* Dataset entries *
------------------------------

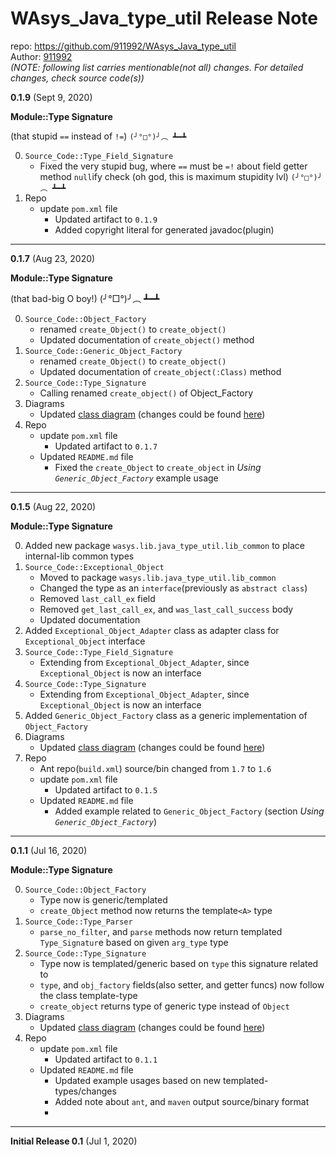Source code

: # WAsys_Java_type_util Release Note

repo: https://github.com/911992/WAsys_Java_type_util  
Author: [911992](https://github.com/911992)  
*(NOTE: following list carries mentionable(not all) changes. For detailed changes, check source code(s))*  

**0.1.9** (Sept 9, 2020)

**Module::Type Signature**

(that stupid `==` instead of `!=`)  `(╯°□°)╯︵ ┻━┻`  

0. `Source_Code::Type_Field_Signature`
    * Fixed the very stupid bug, where `==` must be `=!` about field getter method `null`ify check (oh god, this is maximum stupidity lvl) `(╯°□°)╯︵ ┻━┻`
1. Repo
    * update `pom.xml` file
        * Updated artifact to `0.1.9`
        * Added copyright literal for generated javadoc(plugin)

<hr/>

**0.1.7** (Aug 23, 2020)

**Module::Type Signature**

(that bad-big O boy!)  (╯°□°)╯︵ ┻━┻  

0. `Source_Code::Object_Factory`
    * renamed `create_Object()` to `create_object()`
    * Updated documentation of `create_object()` method
1. `Source_Code::Generic_Object_Factory`
    * renamed `create_Object()` to `create_object()`
    * Updated documentation of `create_object(:Class)` method
2. `Source_Code::Type_Signature`
    * Calling renamed `create_object()` of Object_Factory
3. Diagrams
    * Updated [class diagram](./_docs/_diagrams/class_diagram.svg) (changes could be found [here](./_docs/_diagrams/class_diagram_version_history.md))
4. Repo
    * update `pom.xml` file
        * Updated artifact to `0.1.7`
    * Updated `README.md` file
        * Fixed the `create_Object` to `create_object` in *Using `Generic_Object_Factory`*  example usage

<hr/>


**0.1.5** (Aug 22, 2020)

**Module::Type Signature**

0. Added new package `wasys.lib.java_type_util.lib_common` to place internal-lib common types
1. `Source_Code::Exceptional_Object`
    * Moved to package `wasys.lib.java_type_util.lib_common`
    * Changed the type as an `interface`(previously as `abstract class`)
    * Removed `last_call_ex` field
    * Removed `get_last_call_ex`, and `was_last_call_success` body
    * Updated documentation
2. Added `Exceptional_Object_Adapter` class as adapter class for `Exceptional_Object` interface
3. `Source_Code::Type_Field_Signature`
    * Extending from `Exceptional_Object_Adapter`, since `Exceptional_Object` is now an interface
4. `Source_Code::Type_Signature`
    * Extending from `Exceptional_Object_Adapter`, since `Exceptional_Object` is now an interface
5. Added `Generic_Object_Factory` class as a generic implementation of `Object_Factory`
6. Diagrams
    * Updated [class diagram](./_docs/_diagrams/class_diagram.svg) (changes could be found [here](./_docs/_diagrams/class_diagram_version_history.md))
7. Repo
    * Ant repo(`build.xml`) source/bin changed from `1.7` to `1.6`
    * update `pom.xml` file
        * Updated artifact to `0.1.5`
    * Updated `README.md` file
        * Added example related to `Generic_Object_Factory` (section *Using `Generic_Object_Factory`*)

<hr/>

**0.1.1** (Jul 16, 2020)

**Module::Type Signature**

0. `Source_Code::Object_Factory`
    * Type now is generic/templated
    * `create_Object` method now returns the template`<A>` type
1. `Source_Code::Type_Parser`
    * `parse_no_filter`, and `parse` methods now return templated `Type_Signatur`e based on given `arg_type` type
2. `Source_Code::Type_Signature`
    * Type now is templated/generic based on `type` this signature related to
    * `type`, and `obj_factory` fields(also setter, and getter funcs) now follow the class template-type
    * `create_object` returns type of generic type instead of `Object`
3. Diagrams
    * Updated [class diagram](./_docs/_diagrams/class_diagram.svg) (changes could be found [here](./_docs/_diagrams/class_diagram_version_history.md))
4. Repo
    * update `pom.xml` file
        * Updated artifact to `0.1.1`
    * Updated `README.md` file
        * Updated example usages based on new templated-types/changes
        * Added note about `ant`, and `maven` output source/binary format
        * 
<hr/>

**Initial Release 0.1** (Jul 1, 2020)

------------------------------

* What the task requires *
In the lines above, find the word "https" and copy every line it occurs in.

* Written response *
repo: https://github.com/911992/WAsys_Java_type_util  
Author: [911992](https://github.com/911992)  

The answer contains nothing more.